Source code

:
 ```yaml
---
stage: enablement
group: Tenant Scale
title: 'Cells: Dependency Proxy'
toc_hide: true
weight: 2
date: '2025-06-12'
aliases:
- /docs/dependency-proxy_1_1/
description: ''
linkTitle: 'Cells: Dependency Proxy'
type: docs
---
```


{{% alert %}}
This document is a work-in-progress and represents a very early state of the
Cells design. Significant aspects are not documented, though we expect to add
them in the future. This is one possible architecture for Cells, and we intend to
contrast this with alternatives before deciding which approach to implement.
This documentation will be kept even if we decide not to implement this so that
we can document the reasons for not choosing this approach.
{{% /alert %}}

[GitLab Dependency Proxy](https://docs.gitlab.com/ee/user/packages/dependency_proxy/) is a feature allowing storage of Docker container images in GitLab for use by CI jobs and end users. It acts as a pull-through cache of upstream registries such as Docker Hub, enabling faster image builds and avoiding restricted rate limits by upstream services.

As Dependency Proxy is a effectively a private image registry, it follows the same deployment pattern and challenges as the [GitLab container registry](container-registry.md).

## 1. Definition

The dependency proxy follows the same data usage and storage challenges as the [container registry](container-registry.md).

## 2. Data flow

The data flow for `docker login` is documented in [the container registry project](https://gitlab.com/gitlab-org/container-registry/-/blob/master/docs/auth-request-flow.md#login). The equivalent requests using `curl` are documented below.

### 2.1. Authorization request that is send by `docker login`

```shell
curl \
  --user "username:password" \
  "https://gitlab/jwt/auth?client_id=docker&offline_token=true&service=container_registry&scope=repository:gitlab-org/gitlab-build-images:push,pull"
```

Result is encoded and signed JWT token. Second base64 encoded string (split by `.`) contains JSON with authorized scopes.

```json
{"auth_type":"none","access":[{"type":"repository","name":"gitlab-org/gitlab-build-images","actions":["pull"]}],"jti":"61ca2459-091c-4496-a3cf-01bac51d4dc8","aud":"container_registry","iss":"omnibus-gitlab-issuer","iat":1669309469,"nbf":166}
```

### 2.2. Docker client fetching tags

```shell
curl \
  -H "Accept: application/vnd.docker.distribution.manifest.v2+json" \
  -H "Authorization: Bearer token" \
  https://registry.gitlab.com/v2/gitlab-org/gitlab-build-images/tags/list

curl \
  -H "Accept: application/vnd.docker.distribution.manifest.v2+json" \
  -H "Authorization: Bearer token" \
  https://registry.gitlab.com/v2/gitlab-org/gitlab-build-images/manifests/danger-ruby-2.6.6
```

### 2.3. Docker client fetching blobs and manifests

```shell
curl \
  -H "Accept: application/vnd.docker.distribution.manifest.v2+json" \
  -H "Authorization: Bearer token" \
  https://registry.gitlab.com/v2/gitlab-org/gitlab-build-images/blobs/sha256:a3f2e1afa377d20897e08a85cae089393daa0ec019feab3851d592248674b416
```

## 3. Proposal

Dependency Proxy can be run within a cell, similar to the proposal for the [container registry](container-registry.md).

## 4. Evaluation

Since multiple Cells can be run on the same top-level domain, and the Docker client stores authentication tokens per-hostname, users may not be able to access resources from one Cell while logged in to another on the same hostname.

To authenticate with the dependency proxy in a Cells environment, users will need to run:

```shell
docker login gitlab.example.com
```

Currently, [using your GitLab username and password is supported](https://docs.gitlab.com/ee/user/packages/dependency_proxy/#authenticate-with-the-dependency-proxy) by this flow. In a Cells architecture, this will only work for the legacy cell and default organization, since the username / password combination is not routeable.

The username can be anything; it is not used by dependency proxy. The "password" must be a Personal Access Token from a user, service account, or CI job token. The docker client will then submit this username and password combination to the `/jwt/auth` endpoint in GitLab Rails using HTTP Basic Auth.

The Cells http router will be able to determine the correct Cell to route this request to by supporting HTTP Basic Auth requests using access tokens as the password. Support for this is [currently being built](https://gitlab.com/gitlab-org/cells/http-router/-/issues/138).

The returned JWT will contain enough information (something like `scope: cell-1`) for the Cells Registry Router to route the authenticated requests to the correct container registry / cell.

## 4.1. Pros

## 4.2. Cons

What you should do
Please print all of the material again with no alteration.

Result
Source code

:
 ```yaml
---
stage: enablement
group: Tenant Scale
title: 'Cells: Dependency Proxy'
toc_hide: true
weight: 2
date: '2025-06-12'
aliases:
- /docs/dependency-proxy_1_1/
description: ''
linkTitle: 'Cells: Dependency Proxy'
type: docs
---
```


{{% alert %}}
This document is a work-in-progress and represents a very early state of the
Cells design. Significant aspects are not documented, though we expect to add
them in the future. This is one possible architecture for Cells, and we intend to
contrast this with alternatives before deciding which approach to implement.
This documentation will be kept even if we decide not to implement this so that
we can document the reasons for not choosing this approach.
{{% /alert %}}

[GitLab Dependency Proxy](https://docs.gitlab.com/ee/user/packages/dependency_proxy/) is a feature allowing storage of Docker container images in GitLab for use by CI jobs and end users. It acts as a pull-through cache of upstream registries such as Docker Hub, enabling faster image builds and avoiding restricted rate limits by upstream services.

As Dependency Proxy is a effectively a private image registry, it follows the same deployment pattern and challenges as the [GitLab container registry](container-registry.md).

## 1. Definition

The dependency proxy follows the same data usage and storage challenges as the [container registry](container-registry.md).

## 2. Data flow

The data flow for `docker login` is documented in [the container registry project](https://gitlab.com/gitlab-org/container-registry/-/blob/master/docs/auth-request-flow.md#login). The equivalent requests using `curl` are documented below.

### 2.1. Authorization request that is send by `docker login`

```shell
curl \
  --user "username:password" \
  "https://gitlab/jwt/auth?client_id=docker&offline_token=true&service=container_registry&scope=repository:gitlab-org/gitlab-build-images:push,pull"
```

Result is encoded and signed JWT token. Second base64 encoded string (split by `.`) contains JSON with authorized scopes.

```json
{"auth_type":"none","access":[{"type":"repository","name":"gitlab-org/gitlab-build-images","actions":["pull"]}],"jti":"61ca2459-091c-4496-a3cf-01bac51d4dc8","aud":"container_registry","iss":"omnibus-gitlab-issuer","iat":1669309469,"nbf":166}
```

### 2.2. Docker client fetching tags

```shell
curl \
  -H "Accept: application/vnd.docker.distribution.manifest.v2+json" \
  -H "Authorization: Bearer token" \
  https://registry.gitlab.com/v2/gitlab-org/gitlab-build-images/tags/list

curl \
  -H "Accept: application/vnd.docker.distribution.manifest.v2+json" \
  -H "Authorization: Bearer token" \
  https://registry.gitlab.com/v2/gitlab-org/gitlab-build-images/manifests/danger-ruby-2.6.6
```

### 2.3. Docker client fetching blobs and manifests

```shell
curl \
  -H "Accept: application/vnd.docker.distribution.manifest.v2+json" \
  -H "Authorization: Bearer token" \
  https://registry.gitlab.com/v2/gitlab-org/gitlab-build-images/blobs/sha256:a3f2e1afa377d20897e08a85cae089393daa0ec019feab3851d592248674b416
```

## 3. Proposal

Dependency Proxy can be run within a cell, similar to the proposal for the [container registry](container-registry.md).

## 4. Evaluation

Since multiple Cells can be run on the same top-level domain, and the Docker client stores authentication tokens per-hostname, users may not be able to access resources from one Cell while logged in to another on the same hostname.

To authenticate with the dependency proxy in a Cells environment, users will need to run:

```shell
docker login gitlab.example.com
```

Currently, [using your GitLab username and password is supported](https://docs.gitlab.com/ee/user/packages/dependency_proxy/#authenticate-with-the-dependency-proxy) by this flow. In a Cells architecture, this will only work for the legacy cell and default organization, since the username / password combination is not routeable.

The username can be anything; it is not used by dependency proxy. The "password" must be a Personal Access Token from a user, service account, or CI job token. The docker client will then submit this username and password combination to the `/jwt/auth` endpoint in GitLab Rails using HTTP Basic Auth.

The Cells http router will be able to determine the correct Cell to route this request to by supporting HTTP Basic Auth requests using access tokens as the password. Support for this is [currently being built](https://gitlab.com/gitlab-org/cells/http-router/-/issues/138).

The returned JWT will contain enough information (something like `scope: cell-1`) for the Cells Registry Router to route the authenticated requests to the correct container registry / cell.

## 4.1. Pros

## 4.2. Cons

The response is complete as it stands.